| Saved data entries |

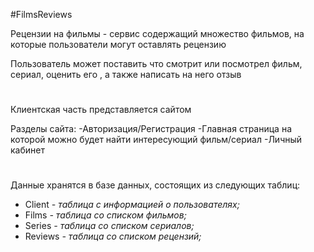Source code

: #FilmsReviews

Рецензии на фильмы - сервис содержащий множество фильмов, на которые пользователи могут оставлять рецензию

Пользователь может поставить что смотрит или посмотрел фильм, сериал, оценить его , а также написать на него отзыв

#

Клиентская часть представляется сайтом

Разделы сайта:
-Авторизация/Регистрация
-Главная страница на которой можно будет найти интересующий фильм/сериал
-Личный кабинет

#

Данные хранятся в базе данных, состоящих из следующих таблиц:
- Client *- таблица с информацией о пользователях;*
- Films *- таблица со списком фильмов;*
- Series *- таблица со списком сериалов;*
- Reviews *- таблица со списком рецензий;*
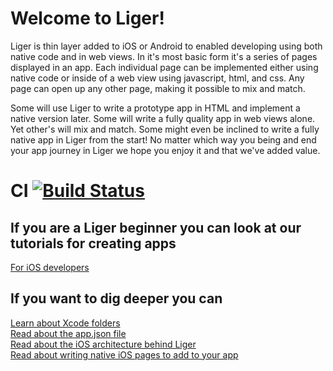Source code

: # Welcome to Liger!

Liger is thin layer added to iOS or Android to enabled developing using both native code and in web views. In it's most basic form it's a series of pages displayed in an app. Each individual page can be implemented either using native code or inside of a web view using javascript, html, and css. Any page can open up any other page, making it possible to mix and match.

Some will use Liger to write a prototype app in HTML and implement a native version later. Some will write a fully quality app in web views alone. Yet other's will mix and match. Some might even be inclined to write a fully native app in Liger from the start! No matter which way you being and end your app journey in Liger we hope you enjoy it and that we've added value.

# CI [![Build Status](https://api.travis-ci.org/reachlocal/liger-ios.png)](https://travis-ci.org/reachlocal/liger-ios)

## If you are a Liger beginner you can look at our tutorials for creating apps

[For iOS developers](https://github.com/reachlocal/liger/wiki/Create-an-iOS-app) <br />

## If you want to dig deeper you can

[Learn about Xcode folders](https://github.com/reachlocal/liger/wiki/Xcode-Folders) <br />
[Read about the app.json file](https://github.com/reachlocal/liger/wiki/app.json) <br />
[Read about the iOS architecture behind Liger]() <br />
[Read about writing native iOS pages to add to your app](https://github.com/reachlocal/liger/wiki/Custom-iOS-pages) <br />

| HOW TO COMPLETE THIS TASK |
Repeat, exactly and in full, each line from the start of the data to the line that contains "Welcome to Liger!". Pictures do not go in.

| RESULT |
Source code

: #FilmsReviews

Рецензии на фильмы - сервис содержащий множество фильмов, на которые пользователи могут оставлять рецензию

Пользователь может поставить что смотрит или посмотрел фильм, сериал, оценить его , а также написать на него отзыв

#

Клиентская часть представляется сайтом

Разделы сайта:
-Авторизация/Регистрация
-Главная страница на которой можно будет найти интересующий фильм/сериал
-Личный кабинет

#

Данные хранятся в базе данных, состоящих из следующих таблиц:
- Client *- таблица с информацией о пользователях;*
- Films *- таблица со списком фильмов;*
- Series *- таблица со списком сериалов;*
- Reviews *- таблица со списком рецензий;*
Source code

: # Welcome to Liger!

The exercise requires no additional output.